I was about five minutes into the audiobook. Some mummy-mafia/school gate nonsense of the kind I diligently dodge. Brow furrowed, I pressed stop and Googled the title.
Liane Moriarty’s Big Little Lies.
I don’t know how it ended up on my phone, I don’t know why I kept listening, and I know without any doubt at all that it was the best book I read in 2014.
An excellent and thoroughly literary book, despite its Kmart-Mother’s-Day-foot-spa-freebie feel.
I recently finished Moriarty’s earlier book, The Husband’s Secret. For the last few minutes I was sobbing on the treadmill; a sign, always, of deep satisfaction.
I quite enjoy that it’s often difficult for me to pinpoint exactly why I like a book, a film, a person. It’s usually a cluster of hard-to-pinpoint charms, perhaps a dash of kismet, some aligned-planets and a sweet knowledge that things have been changed.
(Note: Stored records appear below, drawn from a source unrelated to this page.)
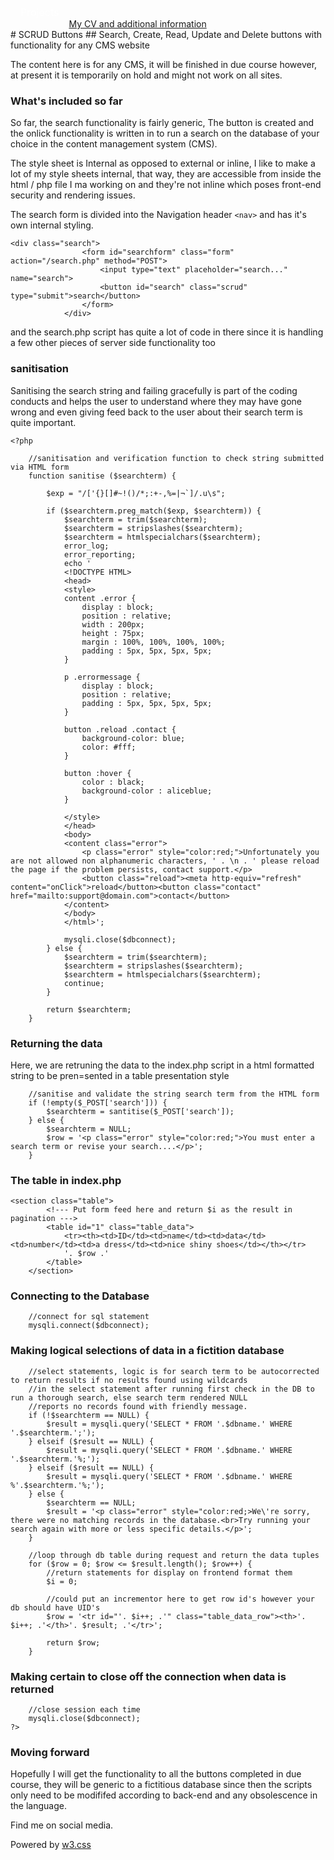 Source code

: <style>
/* The dropdown container */
.dropdown {
  float: left;
  overflow: hidden;
}
/* Dropdown button */
.dropdown .dropbtn {
  font-size: 16px;
  border: none;
  outline: none;
  color: white;
  padding: 14px 16px;
  background-color: inherit;
  font-family: inherit; /* Important for vertical align on mobile phones */
  margin: 0; /* Important for vertical align on mobile phones */
}
/* Add a red background color to navbar links on hover */
.navbar a:hover, .dropdown:hover .dropbtn {
    background-color: aliceblue;
    color: teal;
  }
  /* Dropdown content (hidden by default) */
.dropdown-content {
  display: none;
  position: absolute;
  background-color: teal;
  min-width: 160px;
  box-shadow: 0px 8px 16px 0px rgba(0,0,0,0.2);
  z-index: 1;
}
/* Links inside the dropdown */
.dropdown-content a {
  float: none;
  color: aliceblue;
  padding: 12px 16px;
  text-decoration: none;
  display: block;
  text-align: left;
}
/* Add a grey background color to dropdown links on hover */
.dropdown-content a:hover {
  background-color: #ddd;
}
/* Show the dropdown menu on hover */
.dropdown:hover .dropdown-content {
  display: block;
}
</style>
<nav class="w3-container w3-teal w3-center w3-margin-top">
    <div class="dropdown">
        <button class="dropbtn">Projects
          <i class="fa fa-caret-down"></i>
        </button>
        <div class="dropdown-content">
          <a href="https://russc-xer0n3.github.io/NetPCaC">NetPCaC</a>
          <a href="https://russc-xer0n3.github.io/LANDROVER">LANDROVER</a>
          <a href="https://russc-xer0n3.github.io/MAC">MAC Address</a>
          <a href="https://russc-xer0n3.github.io/SCRUD">SCRUD</a>
          <a href="https://russc-xer0n3.github.io/Remove">Code Syntax Removal</a>
          <a href="https://russc-xer0n3.github.io/PassGen">PassGen</a>
          <a href="https://russc-xer0n3.github.io/C_Shapes">C Programming Shap`es</a>
          <a href="https://russc-xer0n3.github.io/Shapes---python">Python Shapes and space</a>
          <a href="https://russc-xer0n3.github.io/The-old-Fusion-Repository">Fusion?</a>
          <a href="https://russc-xer0n3.github.io/The-Russian-Wedding-Rings">The Russian Wedding Rings</a>
          <a href="https://russc-xer0n3.github.io/QBit-and-GParticulates">QBit and GParticulates</a>
          <a href="https://russc-xer0n3.github.io/Thyme-old">Thyme</a>
          <a href="https://russc-xer0n3.github.io/IP-Port">IP and Ports</a>
          <a href="https://russc-xer0n3.github.io/Xer0n3">Xer0n3</a>
          <a href="https://russc-xer0n3.github.io/ScrambledEggs">ScrambledEggs</a>
          <a href="https://russc-xer0n3.github.io/Py">Python Code</a>
        </div>
    </div>
    <br>
      <a href="https://www.facebook.com/profile.php?id=100075972987666"><i class="fa fa-facebook-official w3-hover-opacity"></i></a>
      <a href="https://www.instagram.com/russellclarke821"><i class="fa fa-instagram w3-hover-opacity"></i></a>
      <a href="https://www.pinterest.co.uk/russellclarke821/"><i class="fa fa-pinterest-p w3-hover-opacity"></i></a>
      <a href="https://twitter.com/Developing821"><i class="fa fa-twitter w3-hover-opacity"></i></a>
      <a href="https://www.linkedin.com/in/russell-clarke-09a1a5238"></a><i class="fa fa-linkedin w3-hover-opacity"></i>
      <br><a href="https://russc-xer0n3.github.io">My CV and additional information</a>
    <br>
</nav>
# SCRUD Buttons
## Search, Create, Read, Update and Delete buttons with functionality for any CMS website

The content here is for any CMS, it will be finished in due course however, at present it is temporarily on hold and might not work on all sites.

### What's included so far
So far, the search functionality is fairly generic, The button is created and the onlick functionality is written in to run a search on the database of your choice in the content management system (CMS).

The style sheet is Internal as opposed to external or inline, I like to make a lot of my style sheets internal, that way, they are accessible from inside the html / php file I ma working on and they're not inline which poses front-end security and rendering issues.

The search form is divided into the Navigation header ```<nav>``` and has it's own internal styling.

```
<div class="search">
                <form id="searchform" class="form" action="/search.php" method="POST">
                    <input type="text" placeholder="search..." name="search">
                    <button id="search" class="scrud" type="submit">search</button>
                </form>
            </div>
```
and the search.php script has quite a lot of code in there since it is handling a few other pieces of server side functionality too

### sanitisation
Sanitising the search string and failing gracefully is part of the coding conducts and helps the user to understand where they may have gone wrong and even giving feed back to the user about their search term is quite important.
```
<?php

    //sanitisation and verification function to check string submitted via HTML form
    function sanitise ($searchterm) {
        
        $exp = "/['{}[]#~!()/*;:+-,%=|¬`]/.u\s";

        if ($searchterm.preg_match($exp, $searchterm)) {
            $searchterm = trim($searchterm);
            $searchterm = stripslashes($searchterm);
            $searchterm = htmlspecialchars($searchterm);
            error_log;
            error_reporting;
            echo ' 
            <!DOCTYPE HTML>
            <head>
            <style>
            content .error {
                display : block;
                position : relative;
                width : 200px;
                height : 75px;
                margin : 100%, 100%, 100%, 100%;
                padding : 5px, 5px, 5px, 5px;
            }
    
            p .errormessage {
                display : block;
                position : relative;
                padding : 5px, 5px, 5px, 5px;
            }
    
            button .reload .contact {
                background-color: blue;
                color: #fff;
            }
    
            button :hover {
                color : black;
                background-color : aliceblue;
            }
    
            </style>
            </head>
            <body>
            <content class="error">
                <p class="error" style="color:red;">Unfortunately you are not allowed non alphanumeric characters, ' . \n . ' please reload the page if the problem persists, contact support.</p>
                <button class="reload"><meta http-equiv="refresh" content="onClick">reload</button><button class="contact" href="mailto:support@domain.com">contact</button>
            </content>
            </body>
            </html>';
            
            mysqli.close($dbconnect);
        } else {
            $searchterm = trim($searchterm);
            $searchterm = stripslashes($searchterm);
            $searchterm = htmlspecialchars($searchterm);
            continue;
        }
        
        return $searchterm;
    }
```

### Returning the data
Here, we are retruning the data to the index.php script in a html formatted string to be pren=sented in a table presentation style
```
    //sanitise and validate the string search term from the HTML form
    if (!empty($_POST['search'])) {
        $searchterm = santitise($_POST['search']);
    } else {
        $searchterm = NULL;
        $row = '<p class="error" style="color:red;">You must enter a search term or revise your search....</p>';
    }
```

### The table in index.php
```
<section class="table">
        <!--- Put form feed here and return $i as the result in pagination --->
        <table id="1" class="table_data">    
            <tr><th><td>ID</td><td>name</td><td>data</td><td>number</td><td>a dress</td><td>nice shiny shoes</td></th></tr>
            '. $row .'
        </table>
    </section>
```

### Connecting to the Database
```
    //connect for sql statement
    mysqli.connect($dbconnect);
```

### Making logical selections of data in a fictition database
```
    //select statements, logic is for search term to be autocorrected to return results if no results found using wildcards
    //in the select statement after running first check in the DB to run a thorough search, else search term rendered NULL
    //reports no records found with friendly message.
    if (!$searchterm == NULL) {
        $result = mysqli.query('SELECT * FROM '.$dbname.' WHERE '.$searchterm.';');
    } elseif ($result == NULL) {
        $result = mysqli.query('SELECT * FROM '.$dbname.' WHERE '.$searchterm.'%;');
    } elseif ($result == NULL) {
        $result = mysqli.query('SELECT * FROM '.$dbname.' WHERE %'.$searchterm.'%;');
    } else {
        $searchterm == NULL;
        $result = '<p class="error" style="color:red;>We\'re sorry, there were no matching records in the database.<br>Try running your search again with more or less specific details.</p>';
    }
    
    //loop through db table during request and return the data tuples
    for ($row = 0; $row <= $result.length(); $row++) {
        //return statements for display on frontend format them
        $i = 0;
        
        //could put an incrementor here to get row id's however your db should have UID's
        $row = '<tr id="'. $i++; .'" class="table_data_row"><th>'. $i++; .'</th>'. $result; .'</tr>';
        
        return $row;
    }
```

### Making certain to close off the connection when data is returned
```
    //close session each time
    mysqli.close($dbconnect);
?>
```

### Moving forward
Hopefully I will get the functionality to all the buttons completed in due course, they will be generic to a fictitious database since then the scripts only need to be modififed according to back-end and any obsolescence in the language.
<head>
    <meta content="text/html; charset=utf-8" http-equiv="Content-Type">
    <meta charset="UTF-8">
    <meta name="description" content="Projects and Portfolio">
    <meta name="keywords" content="HTML, CSS, JavaScript, PHP, MySQLi, Python, Java, C, C++, C#, Time, Shapes">
    <meta name="author" content="Russell Clarke">
    <meta name="viewport" content="width=device-width, initial-scale=1.0">
    <link rel="stylesheet" href="https://www.w3schools.com/w3css/4/w3.css">
    <link rel="stylesheet" href="https://fonts.googleapis.com/css?family=Roboto">
    <link rel="stylesheet" href="https://cdnjs.cloudflare.com/ajax/libs/font-awesome/4.7.0/css/font-awesome.min.css">
</head>
<footer class="w3-container w3-teal w3-center w3-margin-top">
  <p>Find me on social media.</p>
  <a href="https://www.facebook.com/profile.php?id=100075972987666"><i class="fa fa-facebook-official w3-hover-opacity"></i></a>
  <a href="https://www.instagram.com/russellclarke821"><i class="fa fa-instagram w3-hover-opacity"></i></a>
  <a href="https://www.pinterest.co.uk/russellclarke821/"><i class="fa fa-pinterest-p w3-hover-opacity"></i></a>
  <a href="https://twitter.com/Developing821"><i class="fa fa-twitter w3-hover-opacity"></i></a>
  <a href="https://www.linkedin.com/in/russell-clarke-09a1a5238"></a><i class="fa fa-linkedin w3-hover-opacity"></i>
  <p>Powered by <a href="https://www.w3schools.com/w3css/default.asp" target="_blank">w3.css</a></p>
</footer>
And because feeling so very enthused happens so rarely it’s always happily jarring.
Which is good. Because overthinking always sucks the joy.
So I won’t suck the joy out of The Husband’s Secret. Except to spotlight how it handled the strangeness of self-perception. About how we each walk around thinking we’ve got such an amazing grasp on the image we project: about how others perceive us. And then something happens to remind us that it’s all thoroughly fraudulent.